§ **To do**: Go through the listing that follows and report the number of lines with the string "linewidth" in them, nothing more.

§ **Input material**:
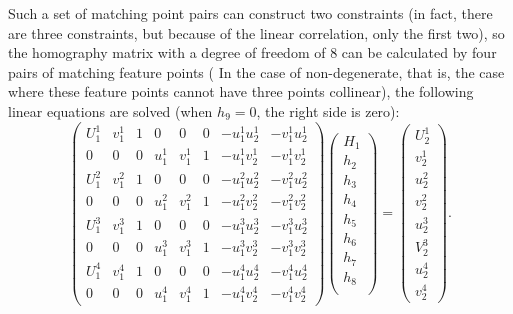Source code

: Such a set of matching point pairs can construct two constraints (in fact, there are three constraints, but because of the linear correlation, only the first two), so the homography matrix with a degree of freedom of 8 can be calculated by four pairs of matching feature points ( In the case of non-degenerate, that is, the case where these feature points cannot have three points collinear), the following linear equations are solved (when $h_9 = 0$, the right side is zero):
\begin{equation}
\begin{pmatrix}
U_{1}^{1}& v_{1}^{1}& 1 & 0 & 0 & 0 & -u_{1}^{1}u_{2}^{1} & -v_{1}^ {1}u_{2}^{1}\\
0 & 0 & 0& u_{1}^{1}& v_{1}^{1}& 1 & -u_{1}^{1}v_{2}^{1} & -v_{1}^{ 1}v_{2}^{1}\\
U_{1}^{2}& v_{1}^{2}& 1 & 0 & 0 & 0 & -u_{1}^{2}u_{2}^{2} & -v_{1}^ {2}u_{2}^{2}\\
0 & 0 & 0& u_{1}^{2}& v_{1}^{2}& 1 & -u_{1}^{2}v_{2}^{2} & -v_{1}^{ 2}v_{2}^{2}\\
U_{1}^{3}& v_{1}^{3}& 1 & 0 & 0 & 0 & -u_{1}^{3}u_{2}^{3} & -v_{1}^ {3}u_{2}^{3}\\
0 & 0 & 0& u_{1}^{3}& v_{1}^{3}& 1 & -u_{1}^{3}v_{2}^{3} & -v_{1}^{ 3}v_{2}^{3}\\
U_{1}^{4}& v_{1}^{4}& 1 & 0 & 0 & 0 & -u_{1}^{4}u_{2}^{4} & -v_{1}^ {4}u_{2}^{4}\\
0 & 0 & 0& u_{1}^{4}& v_{1}^{4}& 1 & -u_{1}^{4}v_{2}^{4} & -v_{1}^{ 4}v_{2}^{4}
\end{pmatrix}
\begin{pmatrix}
 H_{1}\\h_{2}\\h_{3}\\ h_{4}\\h_{5}\\h_{6}\\ h_{7}\\h_{8}\\
\end{pmatrix}
=
\begin{pmatrix}
U_{2}^{1}\\ v_{2}^{1}\\ u_{2}^{2}\\ v_{2}^{2}\\u_{2}^{3}\\ V_{2}^{3}\\u_{2}^{4}\\ v_{2}^{4}
\end{pmatrix}.
\end{equation}

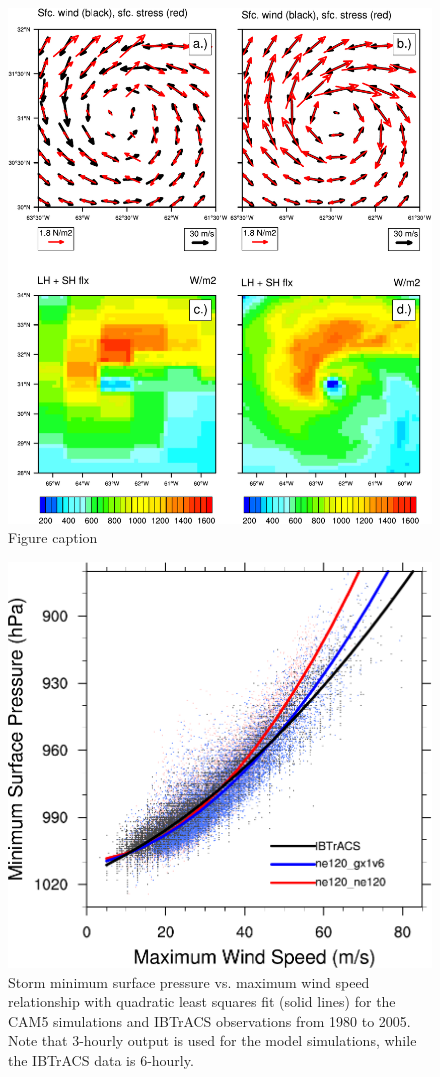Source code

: \documentclass[draft,ms]{AGUTeX}
\begin{document}
\begin{figure}
\includegraphics[width=0.8\linewidth]{fig_compareStress.pdf}
\caption{Figure caption}
\label{fig:forecast_panels}
\end{figure}

\begin{figure}
\includegraphics[width=0.8\linewidth]{fig_preswind.pdf}
\caption{Storm minimum surface pressure vs. maximum wind speed relationship with quadratic least squares fit (solid lines) for the CAM5 simulations and IBTrACS observations from 1980 to 2005.  Note that 3-hourly output is used for the model simulations, while the IBTrACS data is 6-hourly.}
\label{fig:preswind}
\end{figure}
\end{document}

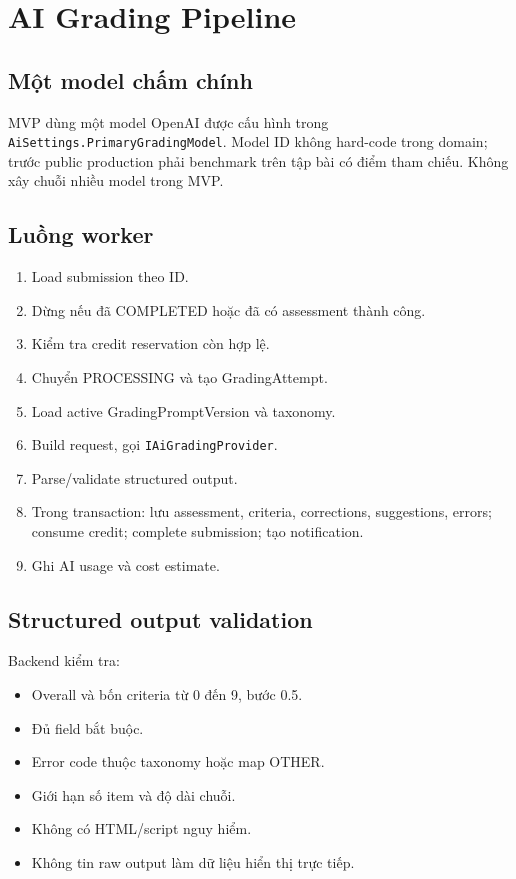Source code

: \documentclass[11pt,a4paper]{article}
\begin{document}
\section{AI Grading Pipeline}

\subsection{Một model chấm chính}
MVP dùng một model OpenAI được cấu hình trong \texttt{AiSettings.PrimaryGradingModel}. Model ID không hard-code trong domain; trước public production phải benchmark trên tập bài có điểm tham chiếu. Không xây chuỗi nhiều model trong MVP.

\subsection{Luồng worker}
\begin{enumerate}
  \item Load submission theo ID.
  \item Dừng nếu đã COMPLETED hoặc đã có assessment thành công.
  \item Kiểm tra credit reservation còn hợp lệ.
  \item Chuyển PROCESSING và tạo GradingAttempt.
  \item Load active GradingPromptVersion và taxonomy.
  \item Build request, gọi \texttt{IAiGradingProvider}.
  \item Parse/validate structured output.
  \item Trong transaction: lưu assessment, criteria, corrections, suggestions, errors; consume credit; complete submission; tạo notification.
  \item Ghi AI usage và cost estimate.
\end{enumerate}

\subsection{Structured output validation}
Backend kiểm tra:
\begin{itemize}
  \item Overall và bốn criteria từ 0 đến 9, bước 0.5.
  \item Đủ field bắt buộc.
  \item Error code thuộc taxonomy hoặc map OTHER.
  \item Giới hạn số item và độ dài chuỗi.
  \item Không có HTML/script nguy hiểm.
  \item Không tin raw output làm dữ liệu hiển thị trực tiếp.
\end{itemize}
\end{document}

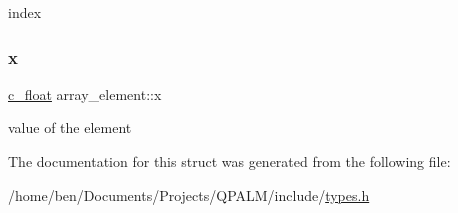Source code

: index 

\mbox{\label{structarray__element_a7f98237eb20c339e84d18f056876c620}} 
\subsubsection{\texorpdfstring{x}{x}}
{\footnotesize\ttfamily \mbox{\hyperlink{global__opts_8h_a7f1a9fda95e52979658c20a0d134fb15}{c\+\_\+float}} array\+\_\+element\+::x}



value of the element 



The documentation for this struct was generated from the following file\+:\begin{DoxyCompactItemize}
\item 
/home/ben/\+Documents/\+Projects/\+Q\+P\+A\+L\+M/include/\mbox{\hyperlink{types_8h}{types.\+h}}\end{DoxyCompactItemize}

§ **Response to the exercise**: 2